Prashna Upanishad with Shankara’s Commentary

by S. Sitarama Sastri | 1928 | 19,194 words

The Prashna Upanishad is a series philosophical poems presented as questions (prashna) inquired by various Hindu sages (Rishi) and answered by Sage Pippalada. The questions discuss knowledge about Brahman, the relation of the individual (Purusha) with the universal (Atman), meditation, immortality and various other Spiritual topics. This commentar...

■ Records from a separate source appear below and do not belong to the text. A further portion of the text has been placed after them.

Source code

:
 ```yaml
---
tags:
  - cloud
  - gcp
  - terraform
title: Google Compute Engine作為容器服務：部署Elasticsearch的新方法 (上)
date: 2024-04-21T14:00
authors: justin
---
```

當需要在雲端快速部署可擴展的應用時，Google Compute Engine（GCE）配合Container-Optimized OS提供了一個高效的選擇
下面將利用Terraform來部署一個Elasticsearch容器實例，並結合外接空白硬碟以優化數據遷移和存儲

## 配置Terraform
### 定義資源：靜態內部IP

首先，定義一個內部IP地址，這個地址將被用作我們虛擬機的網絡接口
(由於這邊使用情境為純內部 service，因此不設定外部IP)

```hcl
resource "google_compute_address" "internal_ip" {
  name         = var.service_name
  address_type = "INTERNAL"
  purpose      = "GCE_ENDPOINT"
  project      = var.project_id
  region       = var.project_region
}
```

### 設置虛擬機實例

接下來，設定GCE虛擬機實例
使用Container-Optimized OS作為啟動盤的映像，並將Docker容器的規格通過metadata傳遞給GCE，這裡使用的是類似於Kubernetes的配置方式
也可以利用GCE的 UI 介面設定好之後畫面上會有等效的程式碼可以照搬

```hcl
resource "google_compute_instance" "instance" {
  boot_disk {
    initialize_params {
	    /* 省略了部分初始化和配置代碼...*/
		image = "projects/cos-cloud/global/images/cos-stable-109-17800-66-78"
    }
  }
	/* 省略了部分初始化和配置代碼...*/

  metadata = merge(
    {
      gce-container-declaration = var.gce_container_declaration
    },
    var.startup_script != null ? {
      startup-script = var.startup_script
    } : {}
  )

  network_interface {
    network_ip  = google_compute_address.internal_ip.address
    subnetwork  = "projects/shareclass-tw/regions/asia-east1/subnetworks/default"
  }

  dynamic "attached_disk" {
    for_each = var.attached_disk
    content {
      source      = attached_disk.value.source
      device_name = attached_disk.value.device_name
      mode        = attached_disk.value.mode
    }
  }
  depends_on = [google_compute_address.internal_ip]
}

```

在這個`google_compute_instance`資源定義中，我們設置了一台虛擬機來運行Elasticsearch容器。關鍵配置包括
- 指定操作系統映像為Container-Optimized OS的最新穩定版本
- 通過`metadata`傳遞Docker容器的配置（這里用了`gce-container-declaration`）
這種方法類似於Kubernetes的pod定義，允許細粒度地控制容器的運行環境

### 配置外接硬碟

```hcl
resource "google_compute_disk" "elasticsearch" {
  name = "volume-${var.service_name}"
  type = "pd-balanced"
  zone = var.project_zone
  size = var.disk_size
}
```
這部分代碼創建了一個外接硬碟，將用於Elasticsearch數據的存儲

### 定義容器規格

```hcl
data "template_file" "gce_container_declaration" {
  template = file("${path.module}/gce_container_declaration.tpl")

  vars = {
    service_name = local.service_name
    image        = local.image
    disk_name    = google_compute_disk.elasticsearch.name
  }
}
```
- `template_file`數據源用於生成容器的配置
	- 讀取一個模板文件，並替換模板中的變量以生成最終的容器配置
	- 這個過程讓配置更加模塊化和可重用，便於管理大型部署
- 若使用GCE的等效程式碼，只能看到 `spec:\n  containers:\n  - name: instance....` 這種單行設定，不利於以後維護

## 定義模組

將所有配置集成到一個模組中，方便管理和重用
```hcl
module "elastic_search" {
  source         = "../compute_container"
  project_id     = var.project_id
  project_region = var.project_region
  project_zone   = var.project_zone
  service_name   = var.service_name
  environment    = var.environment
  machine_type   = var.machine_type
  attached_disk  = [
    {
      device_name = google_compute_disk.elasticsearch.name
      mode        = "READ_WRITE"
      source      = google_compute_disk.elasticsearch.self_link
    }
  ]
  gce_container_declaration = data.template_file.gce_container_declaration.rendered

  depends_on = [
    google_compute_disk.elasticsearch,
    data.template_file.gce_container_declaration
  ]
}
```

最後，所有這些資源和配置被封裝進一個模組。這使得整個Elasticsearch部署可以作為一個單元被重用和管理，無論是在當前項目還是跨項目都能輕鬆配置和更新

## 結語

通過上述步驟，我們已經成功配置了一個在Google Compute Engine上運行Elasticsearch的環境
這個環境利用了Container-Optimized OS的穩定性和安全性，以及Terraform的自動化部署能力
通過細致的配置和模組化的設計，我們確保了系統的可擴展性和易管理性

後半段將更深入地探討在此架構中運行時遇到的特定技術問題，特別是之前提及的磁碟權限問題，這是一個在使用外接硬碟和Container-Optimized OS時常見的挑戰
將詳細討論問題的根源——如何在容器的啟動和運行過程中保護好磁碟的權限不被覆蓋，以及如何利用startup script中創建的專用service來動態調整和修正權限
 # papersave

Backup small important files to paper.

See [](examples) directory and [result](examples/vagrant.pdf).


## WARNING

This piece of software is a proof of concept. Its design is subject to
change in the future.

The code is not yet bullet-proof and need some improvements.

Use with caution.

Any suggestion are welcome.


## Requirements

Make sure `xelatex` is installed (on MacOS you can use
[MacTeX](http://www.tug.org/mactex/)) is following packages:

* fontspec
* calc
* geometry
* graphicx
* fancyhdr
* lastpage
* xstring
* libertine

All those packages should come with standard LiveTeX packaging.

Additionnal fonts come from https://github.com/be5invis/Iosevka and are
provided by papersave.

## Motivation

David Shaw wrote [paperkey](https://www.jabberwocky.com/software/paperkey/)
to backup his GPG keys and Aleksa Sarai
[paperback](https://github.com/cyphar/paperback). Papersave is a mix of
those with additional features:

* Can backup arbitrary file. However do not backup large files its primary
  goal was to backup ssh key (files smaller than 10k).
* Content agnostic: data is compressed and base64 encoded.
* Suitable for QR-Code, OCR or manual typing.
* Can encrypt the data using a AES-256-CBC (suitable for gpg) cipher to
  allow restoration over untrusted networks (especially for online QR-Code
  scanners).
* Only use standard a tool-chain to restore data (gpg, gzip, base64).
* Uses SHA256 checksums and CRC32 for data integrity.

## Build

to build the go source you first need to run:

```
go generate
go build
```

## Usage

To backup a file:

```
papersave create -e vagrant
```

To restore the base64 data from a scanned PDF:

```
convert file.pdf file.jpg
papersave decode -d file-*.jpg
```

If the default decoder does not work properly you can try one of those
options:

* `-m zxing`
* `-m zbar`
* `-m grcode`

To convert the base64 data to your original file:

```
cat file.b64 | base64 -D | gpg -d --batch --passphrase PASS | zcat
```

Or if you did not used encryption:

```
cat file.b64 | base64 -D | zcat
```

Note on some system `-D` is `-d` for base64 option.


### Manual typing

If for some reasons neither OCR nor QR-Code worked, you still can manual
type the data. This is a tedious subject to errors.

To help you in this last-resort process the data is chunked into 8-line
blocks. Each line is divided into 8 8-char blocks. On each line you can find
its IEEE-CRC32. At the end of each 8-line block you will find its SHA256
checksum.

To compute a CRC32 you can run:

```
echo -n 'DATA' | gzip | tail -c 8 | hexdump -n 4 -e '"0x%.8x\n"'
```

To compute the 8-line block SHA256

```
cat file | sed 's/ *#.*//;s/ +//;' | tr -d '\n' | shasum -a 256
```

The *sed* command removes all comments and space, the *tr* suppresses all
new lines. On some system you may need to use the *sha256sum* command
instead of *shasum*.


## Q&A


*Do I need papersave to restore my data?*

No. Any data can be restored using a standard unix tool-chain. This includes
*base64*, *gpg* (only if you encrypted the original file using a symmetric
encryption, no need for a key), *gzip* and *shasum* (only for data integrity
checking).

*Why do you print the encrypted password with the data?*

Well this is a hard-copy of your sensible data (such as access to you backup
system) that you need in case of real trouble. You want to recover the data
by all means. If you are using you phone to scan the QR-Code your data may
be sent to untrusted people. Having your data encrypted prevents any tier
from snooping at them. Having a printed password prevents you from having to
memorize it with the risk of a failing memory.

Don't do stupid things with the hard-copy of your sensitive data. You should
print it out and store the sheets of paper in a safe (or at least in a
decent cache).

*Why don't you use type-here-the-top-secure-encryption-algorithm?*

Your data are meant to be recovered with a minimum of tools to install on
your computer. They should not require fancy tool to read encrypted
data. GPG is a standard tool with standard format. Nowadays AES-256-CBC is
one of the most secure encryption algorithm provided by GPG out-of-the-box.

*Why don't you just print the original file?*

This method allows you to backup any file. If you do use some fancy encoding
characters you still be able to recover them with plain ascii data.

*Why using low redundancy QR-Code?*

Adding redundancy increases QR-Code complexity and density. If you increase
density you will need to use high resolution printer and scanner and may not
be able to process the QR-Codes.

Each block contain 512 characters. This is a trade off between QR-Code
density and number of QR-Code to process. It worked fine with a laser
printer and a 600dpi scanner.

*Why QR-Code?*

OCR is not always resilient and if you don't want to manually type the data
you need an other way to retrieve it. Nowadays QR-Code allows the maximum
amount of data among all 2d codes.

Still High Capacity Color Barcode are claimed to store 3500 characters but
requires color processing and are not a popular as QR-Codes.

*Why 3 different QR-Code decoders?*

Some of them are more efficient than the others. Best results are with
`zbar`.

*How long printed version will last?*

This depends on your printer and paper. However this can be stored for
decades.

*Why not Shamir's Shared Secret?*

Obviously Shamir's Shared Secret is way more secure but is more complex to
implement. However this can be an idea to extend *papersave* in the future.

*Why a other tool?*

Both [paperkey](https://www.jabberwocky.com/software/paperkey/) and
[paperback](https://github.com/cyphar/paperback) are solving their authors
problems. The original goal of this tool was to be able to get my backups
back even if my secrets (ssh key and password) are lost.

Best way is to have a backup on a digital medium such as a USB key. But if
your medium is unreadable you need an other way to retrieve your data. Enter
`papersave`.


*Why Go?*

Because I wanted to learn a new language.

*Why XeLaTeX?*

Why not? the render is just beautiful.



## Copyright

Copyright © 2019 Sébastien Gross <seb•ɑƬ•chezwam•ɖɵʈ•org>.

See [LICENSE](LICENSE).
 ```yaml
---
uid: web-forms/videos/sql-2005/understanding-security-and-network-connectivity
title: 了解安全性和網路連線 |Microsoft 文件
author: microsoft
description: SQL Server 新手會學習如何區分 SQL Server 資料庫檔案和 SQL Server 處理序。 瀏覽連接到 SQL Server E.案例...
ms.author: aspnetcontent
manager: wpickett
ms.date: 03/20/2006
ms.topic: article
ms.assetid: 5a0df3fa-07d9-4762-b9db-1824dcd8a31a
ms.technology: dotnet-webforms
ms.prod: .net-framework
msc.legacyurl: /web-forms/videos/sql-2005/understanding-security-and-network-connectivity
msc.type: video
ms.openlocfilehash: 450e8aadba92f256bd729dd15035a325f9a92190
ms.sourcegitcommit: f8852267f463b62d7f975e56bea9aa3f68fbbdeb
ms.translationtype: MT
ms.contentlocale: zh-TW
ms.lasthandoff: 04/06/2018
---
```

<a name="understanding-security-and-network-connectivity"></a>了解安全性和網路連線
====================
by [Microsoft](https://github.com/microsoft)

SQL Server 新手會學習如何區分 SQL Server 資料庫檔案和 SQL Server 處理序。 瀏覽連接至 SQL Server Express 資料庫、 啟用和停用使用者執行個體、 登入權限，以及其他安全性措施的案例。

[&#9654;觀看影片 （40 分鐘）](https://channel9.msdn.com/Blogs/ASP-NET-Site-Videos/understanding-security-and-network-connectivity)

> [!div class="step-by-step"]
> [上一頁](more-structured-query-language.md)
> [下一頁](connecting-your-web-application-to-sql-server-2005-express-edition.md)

अथादित्य उदयन्यत्प्राचीं दिशं प्रविशति तेन प्राच्यान्प्राणान्रश्मिषु सन्निधत्ते । यद्दक्शिणां यत्प्रतीचीं यदुदीचीं यदधो यदूर्ध्वं यदन्तरा दिशो यत्सर्वं प्रकाशयति तेन सर्वान्प्राणान्रश्मिषु सन्निधत्ते ॥ ६ ॥

athāditya udayanyatprācīṃ diśaṃ praviśati tena prācyānprāṇānraśmiṣu sannidhatte । yaddakśiṇāṃ yatpratīcīṃ yadudīcīṃ yadadho yadūrdhvaṃ yadantarā diśo yatsarvaṃ prakāśayati tena sarvānprāṇānraśmiṣu sannidhatte || 6 ||

6. Now the sun rising enters the east. By that, he bathes, in his rays, all prana in the east. When he lights up the south, the west, the north, the nadir, the zenith, the inter-space and all, by that, he bathes in his rays, all prana.

 

Shankara’s Commentary:

Com.—Similarly, though formless the prana, i.e., the eater, is all, and food also is prana; how? Now the sun rising, i.e., becoming perceivable by the eyes of living beings, lights up the east with his light; by thus pervading all with his light makes all the lives in the east one with his own self, all living beings being pervaded by his all-pervading rays of light; similarly also, when he lights the south, the west, the north, the nadir, the zenith, the inter-space, the cardinal points and those between them, he bathes all lives in all those directions in his all-pervading light.